Erst drei Treffen später beichtete er ihr, dass er den Wagen von ihr in Besitz genommen habe, ja er habe ihr die ganze Geschichte erzählt und sie hätten gelacht, sich geküsst, das erste Mal, und seien mit dem Wagen gleich am Wochenende an die Küste gefahren, in eine wirklich bezaubernde Pension mit Balkonblick auf das Meer.
Sie hätte den BMW nicht wieder haben wollen, aber jetzt durch die Heirat sei ja eh alles in beider Hand.
Der Heinz blieb seitdem der neue fröhliche Heinz, seine Frau dagegen wurde immer dicker, unleidlicher, gab es auf, auf sich zu achten, und verließ mit den Kindern die Siedlung und wohl auch die Stadt.
Die Kinder besuchen die beiden öfter und lassen sich stolz in der Nobelkarosse durch die Gegend fahren, finden die neue Frau dufte, geil und was die sonst dazu sagen, stöhnten über die Veränderungen bei der Mutter, machten aber nie ihm einen Vorwurf, nur ihr.

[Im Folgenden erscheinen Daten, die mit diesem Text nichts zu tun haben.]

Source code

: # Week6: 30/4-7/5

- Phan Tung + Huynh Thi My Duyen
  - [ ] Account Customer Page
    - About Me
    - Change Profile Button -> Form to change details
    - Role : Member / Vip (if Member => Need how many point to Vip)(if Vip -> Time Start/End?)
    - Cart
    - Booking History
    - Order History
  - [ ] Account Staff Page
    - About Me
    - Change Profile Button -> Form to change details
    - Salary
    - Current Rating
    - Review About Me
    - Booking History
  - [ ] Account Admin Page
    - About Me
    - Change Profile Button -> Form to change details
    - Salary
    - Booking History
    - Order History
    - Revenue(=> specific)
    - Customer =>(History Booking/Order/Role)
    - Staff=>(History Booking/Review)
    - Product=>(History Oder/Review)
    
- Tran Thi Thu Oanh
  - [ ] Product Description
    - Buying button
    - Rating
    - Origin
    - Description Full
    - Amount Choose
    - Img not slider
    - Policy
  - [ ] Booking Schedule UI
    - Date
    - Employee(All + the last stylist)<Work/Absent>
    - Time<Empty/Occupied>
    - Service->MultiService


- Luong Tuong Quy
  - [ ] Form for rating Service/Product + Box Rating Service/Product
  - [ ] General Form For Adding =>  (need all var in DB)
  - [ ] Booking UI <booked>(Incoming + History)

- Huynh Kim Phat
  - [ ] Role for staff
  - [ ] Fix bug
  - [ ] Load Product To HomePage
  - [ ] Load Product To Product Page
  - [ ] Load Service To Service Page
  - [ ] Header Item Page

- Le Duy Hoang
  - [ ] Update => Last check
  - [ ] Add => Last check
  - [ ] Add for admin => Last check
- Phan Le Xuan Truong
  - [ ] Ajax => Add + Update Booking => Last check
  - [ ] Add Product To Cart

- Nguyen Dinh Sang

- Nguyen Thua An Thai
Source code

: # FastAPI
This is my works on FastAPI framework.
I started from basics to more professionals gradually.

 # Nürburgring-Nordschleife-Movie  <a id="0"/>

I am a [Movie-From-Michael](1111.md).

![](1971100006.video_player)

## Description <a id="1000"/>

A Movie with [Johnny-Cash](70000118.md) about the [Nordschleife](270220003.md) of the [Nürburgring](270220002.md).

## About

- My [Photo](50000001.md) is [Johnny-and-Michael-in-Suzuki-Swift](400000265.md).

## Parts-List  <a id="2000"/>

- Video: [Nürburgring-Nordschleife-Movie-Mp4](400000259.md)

Erzählt habe ich diese Geschichte, diese unmögliche Wahrheit hinter der Veränderung von Heinz nie jemanden. Ist schon zu merkwürdig, zu unwahrscheinlich und irre, da glauben alle bestimmt lieber weiter, es hätte von Anfang an nur an der bezaubernden Dame gelegen, die ja wohl auch der Scheidungsgrund gewesen sein dürfte. Aber alle verstanden den Heinz, wo die ja viel netter sei zu ihm und allen. Und die Dame, wie sie tatsächlich von allen hier mit großem Respekt genannt wurde, die gönnten wir ihm, dem fröhlichen Heinz, dem freundlichen, von ganzem Herzen.

Und sein altes Auto, sein eigenes? Das steht vielleicht heute noch auf dem ALDI-Parkplatz und rostet dort still vor sich hin. Gut dass Autos keine Gefühle haben, sonst würde es sich wahrscheinlich fragen, was es nur falsch gemacht haben könnte, dass der liebe Heinz von einem Tag zum anderen es einfach stehen gelassen hat, ohne Abschied, ohne Erklärung. Einfach so.